▶ **TASK TO COMPLETE**
Would you please transcribe, exactly as written, the lines of the entries below starting at the one that holds "- **Text Files**: .txt, .md, .json, .csv, .mmd" and ending at the one that holds "- **Icarus Theme**: Custom", both included?

[[ INPUT FOR THIS TASK, beginning ]]

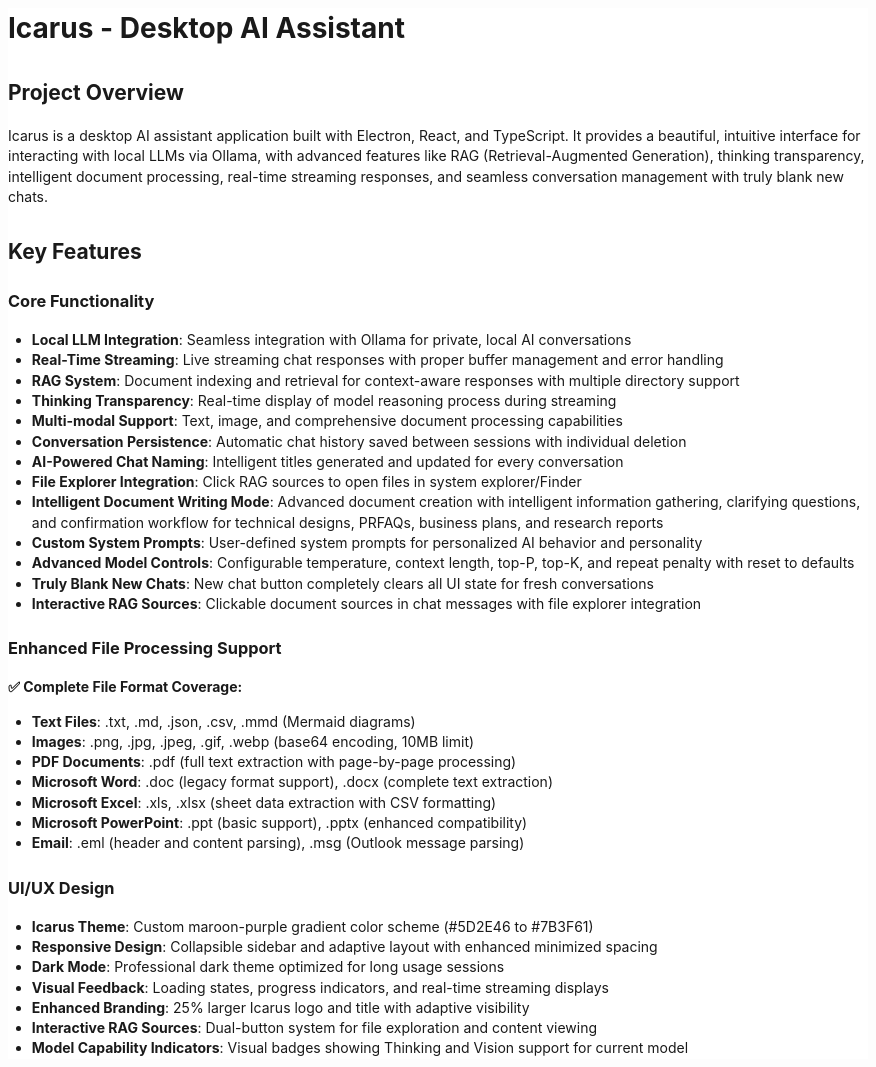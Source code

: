 # Icarus - Desktop AI Assistant

## Project Overview

Icarus is a desktop AI assistant application built with Electron, React, and TypeScript. It provides a beautiful, intuitive interface for interacting with local LLMs via Ollama, with advanced features like RAG (Retrieval-Augmented Generation), thinking transparency, intelligent document processing, real-time streaming responses, and seamless conversation management with truly blank new chats.

## Key Features

### Core Functionality
- **Local LLM Integration**: Seamless integration with Ollama for private, local AI conversations
- **Real-Time Streaming**: Live streaming chat responses with proper buffer management and error handling
- **RAG System**: Document indexing and retrieval for context-aware responses with multiple directory support
- **Thinking Transparency**: Real-time display of model reasoning process during streaming
- **Multi-modal Support**: Text, image, and comprehensive document processing capabilities
- **Conversation Persistence**: Automatic chat history saved between sessions with individual deletion
- **AI-Powered Chat Naming**: Intelligent titles generated and updated for every conversation
- **File Explorer Integration**: Click RAG sources to open files in system explorer/Finder
- **Intelligent Document Writing Mode**: Advanced document creation with intelligent information gathering, clarifying questions, and confirmation workflow for technical designs, PRFAQs, business plans, and research reports
- **Custom System Prompts**: User-defined system prompts for personalized AI behavior and personality
- **Advanced Model Controls**: Configurable temperature, context length, top-P, top-K, and repeat penalty with reset to defaults
- **Truly Blank New Chats**: New chat button completely clears all UI state for fresh conversations
- **Interactive RAG Sources**: Clickable document sources in chat messages with file explorer integration

### Enhanced File Processing Support
**✅ Complete File Format Coverage:**
- **Text Files**: .txt, .md, .json, .csv, .mmd (Mermaid diagrams)
- **Images**: .png, .jpg, .jpeg, .gif, .webp (base64 encoding, 10MB limit)
- **PDF Documents**: .pdf (full text extraction with page-by-page processing)
- **Microsoft Word**: .doc (legacy format support), .docx (complete text extraction)
- **Microsoft Excel**: .xls, .xlsx (sheet data extraction with CSV formatting)
- **Microsoft PowerPoint**: .ppt (basic support), .pptx (enhanced compatibility)
- **Email**: .eml (header and content parsing), .msg (Outlook message parsing)

### UI/UX Design
- **Icarus Theme**: Custom maroon-purple gradient color scheme (#5D2E46 to #7B3F61)
- **Responsive Design**: Collapsible sidebar and adaptive layout with enhanced minimized spacing
- **Dark Mode**: Professional dark theme optimized for long usage sessions
- **Visual Feedback**: Loading states, progress indicators, and real-time streaming displays
- **Enhanced Branding**: 25% larger Icarus logo and title with adaptive visibility
- **Interactive RAG Sources**: Dual-button system for file exploration and content viewing
- **Model Capability Indicators**: Visual badges showing Thinking and Vision support for current model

[[ INPUT FOR THIS TASK, end ]]

▶ **ANSWER SECTION**
- **Text Files**: .txt, .md, .json, .csv, .mmd (Mermaid diagrams)
- **Images**: .png, .jpg, .jpeg, .gif, .webp (base64 encoding, 10MB limit)
- **PDF Documents**: .pdf (full text extraction with page-by-page processing)
- **Microsoft Word**: .doc (legacy format support), .docx (complete text extraction)
- **Microsoft Excel**: .xls, .xlsx (sheet data extraction with CSV formatting)
- **Microsoft PowerPoint**: .ppt (basic support), .pptx (enhanced compatibility)
- **Email**: .eml (header and content parsing), .msg (Outlook message parsing)

### UI/UX Design
- **Icarus Theme**: Custom maroon-purple gradient color scheme (#5D2E46 to #7B3F61)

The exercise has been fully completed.